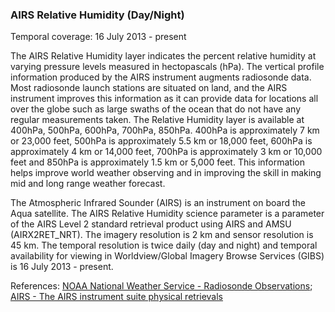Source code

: ### AIRS Relative Humidity (Day/Night)
Temporal coverage: 16 July 2013 - present

The AIRS Relative Humidity layer indicates the percent relative humidity at varying pressure levels measured in hectopascals (hPa). The vertical profile information produced by the AIRS instrument augments radiosonde data. Most radiosonde launch stations are situated on land, and the AIRS instrument improves this information as it can provide data for locations all over the globe such as large swaths of the ocean that do not have any regular measurements taken. The Relative Humidity layer is available at 400hPa, 500hPa, 600hPa, 700hPa, 850hPa. 400hPa is approximately 7 km or 23,000 feet, 500hPa is approximately 5.5 km or 18,000 feet, 600hPa is approximately 4 km or 14,000 feet, 700hPa is approximately 3 km or 10,000 feet and 850hPa is approximately 1.5 km or 5,000 feet. This information helps improve world weather observing and in improving the skill in making mid and long range weather forecast.

The Atmospheric Infrared Sounder (AIRS) is an instrument on board the Aqua satellite. The AIRS Relative Humidity science parameter is a parameter of the AIRS Level 2 standard retrieval product using AIRS and AMSU (AIRX2RET_NRT). The imagery resolution is 2 km and sensor resolution is 45 km. The temporal resolution is twice daily (day and night) and temporal availability for viewing in Worldview/Global Imagery Browse Services (GIBS) is 16 July 2013 - present.

References: [NOAA National Weather Service - Radiosonde Observations](http://www.ua.nws.noaa.gov/factsheet.htm); [AIRS - The AIRS instrument suite physical retrievals](http://airs.jpl.nasa.gov/data/physical_retrievals)
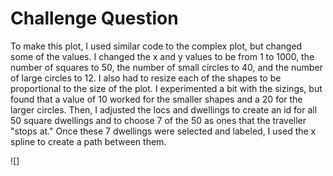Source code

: # Challenge Question

To make this plot, I used similar code to the complex plot, but changed some of the values. I changed the x and y  values to be from 1 to 1000, the number of squares to 50, the number of small circles to 40, and the number of large circles to 12. I also had to resize each of the shapes to be proportional to the size of the plot. I experimented a bit with the sizings, but found that a value of 10 worked for the smaller shapes and a 20 for the larger circles. Then, I adjusted the locs and dwellings to create an id for all 50 square dwellings and to choose 7 of the 50 as ones that the traveller "stops at." Once these 7 dwellings were selected and labeled, I used the x spline to create a path between them. 

![]

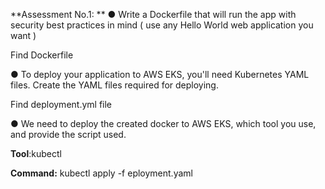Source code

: **Assessment No.1:
**
● Write a Dockerfile that will run the app with security best practices in mind ( use any Hello World web application you want )

Find Dockerfile

● To deploy your application to AWS EKS, you'll need Kubernetes YAML
files. Create the YAML files required for deploying.

Find deployment.yml file

● We need to deploy the created docker to AWS EKS, which tool you use,
and provide the script used.

**Tool**:kubectl  

**Command:** kubectl apply -f eployment.yaml

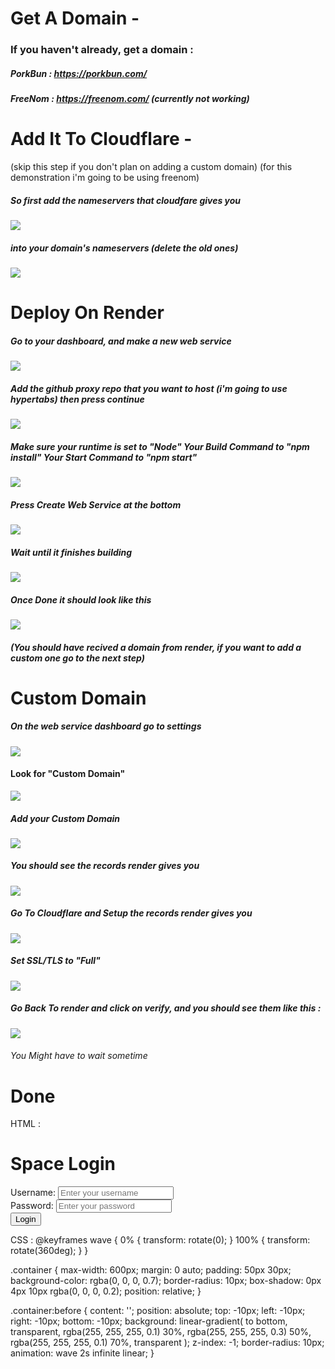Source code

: # Get A Domain -
### If you haven't already, get a domain :
##### PorkBun : https://porkbun.com/
##### FreeNom : https://freenom.com/ (currently not working)

# Add It To Cloudflare -
(skip this step if you don't plan on adding a custom domain)
(for this demonstration i'm going to be using freenom)
##### So first add the nameservers that cloudfare gives you
![](https://github.com/TheNearEnd/How-To-Deploy-A-Proxy/blob/main/images/Screenshot%202023-03-03%207.09.26%20PM.png)
##### into your domain's nameservers (delete the old ones)
![](https://github.com/TheNearEnd/How-To-Deploy-A-Proxy/blob/main/images/Screenshot%202023-03-03%207.11.45%20PM.png)

# Deploy On Render
##### Go to your dashboard, and make a new web service
![](https://github.com/TheNearEnd/How-To-Deploy-A-Proxy/blob/main/images/Screenshot%202023-03-03%207.20.38%20PM.png)
##### Add the github proxy repo that you want to host (i'm going to use hypertabs) then press continue
![](https://github.com/TheNearEnd/How-To-Deploy-A-Proxy/blob/main/images/Screenshot%202023-03-03%207.26.07%20PM.png)
##### Make sure your runtime is set to "Node" Your Build Command to "npm install" Your Start Command to "npm start"
![](https://github.com/TheNearEnd/How-To-Deploy-A-Proxy/blob/main/images/Screenshot%202023-03-03%207.28.40%20PM.png)
##### Press Create Web Service at the bottom
![](https://github.com/TheNearEnd/How-To-Deploy-A-Proxy/blob/main/images/Screenshot%202023-03-03%207.31.40%20PM.png)
##### Wait until it finishes building
![](https://github.com/TheNearEnd/How-To-Deploy-A-Proxy/blob/main/images/Screenshot%202023-03-03%207.33.19%20PM.png)
##### Once Done it should look like this
![](https://github.com/TheNearEnd/How-To-Deploy-A-Proxy/blob/main/images/Screenshot%202023-03-03%207.36.59%20PM.png)
##### (You should have recived a domain from render, if you want to add a custom one go to the next step)
# Custom Domain
##### On the web service dashboard go to settings
![](https://github.com/TheNearEnd/How-To-Deploy-A-Proxy/blob/main/images/Screenshot%202023-03-04%2010.51.39%20AM.png)
#### Look for "Custom Domain"
![](https://github.com/TheNearEnd/How-To-Deploy-A-Proxy/blob/main/images/Screenshot%202023-03-04%2010.55.57%20AM.png)
##### Add your Custom Domain 
![](https://github.com/TheNearEnd/How-To-Deploy-A-Proxy/blob/main/images/Screenshot%202023-03-04%2010.57.33%20AM.png)
##### You should see the records render gives you
![](https://github.com/TheNearEnd/How-To-Deploy-A-Proxy/blob/main/images/Screenshot%202023-03-04%2010.58.18%20AM.png)
##### Go To Cloudflare and Setup the records render gives you
![](https://github.com/TheNearEnd/How-To-Deploy-A-Proxy/blob/main/images/Screenshot%202023-03-04%2010.59.33%20AM.png)
##### Set SSL/TLS to "Full"
![](https://github.com/TheNearEnd/How-To-Deploy-A-Proxy/blob/main/images/Screenshot%202023-03-04%2011.00.42%20AM.png)
##### Go Back To render and click on verify, and you should see them like this :
![](https://github.com/TheNearEnd/How-To-Deploy-A-Proxy/blob/main/images/Screenshot%202023-03-04%2011.04.01%20AM.png)
###### You Might have to wait sometime
# Done

HTML :
<!DOCTYPE html>
<html lang="en">
<head>
  <meta charset="UTF-8">
  <title>Space Login Form</title>
  <link rel="stylesheet" href="style.css">
</head>
<body>
  <div class="container">
    <h1>Space Login</h1>
    <form>
      <div class="form-group">
        <label for="username">Username:</label>
        <input type="text" id="username" name="username" placeholder="Enter your username" required>
      </div>
      <div class="form-group">
        <label for="password">Password:</label>
        <input type="password" id="password" name="password" placeholder="Enter your password" required>
      </div>
      <button type="submit">Login</button>
    </form>
  </div>
</body>
</html>

CSS :
@keyframes wave {
  0% {
    transform: rotate(0);
  }
  100% {
    transform: rotate(360deg);
  }
}

.container {
  max-width: 600px;
  margin: 0 auto;
  padding: 50px 30px;
  background-color: rgba(0, 0, 0, 0.7);
  border-radius: 10px;
  box-shadow: 0px 4px 10px rgba(0, 0, 0, 0.2);
  position: relative;
}

.container:before {
  content: '';
  position: absolute;
  top: -10px;
  left: -10px;
  right: -10px;
  bottom: -10px;
  background: linear-gradient(
    to bottom,
    transparent,
    rgba(255, 255, 255, 0.1) 30%,
    rgba(255, 255, 255, 0.3) 50%,
    rgba(255, 255, 255, 0.1) 70%,
    transparent
  );
  z-index: -1;
  border-radius: 10px;
  animation: wave 2s infinite linear;
}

• • • • •

• [TASK STATEMENT]: Based on the material above, how many lines contain the string "Once"? State the number alone.

• [EXERCISE OUTPUT]: 2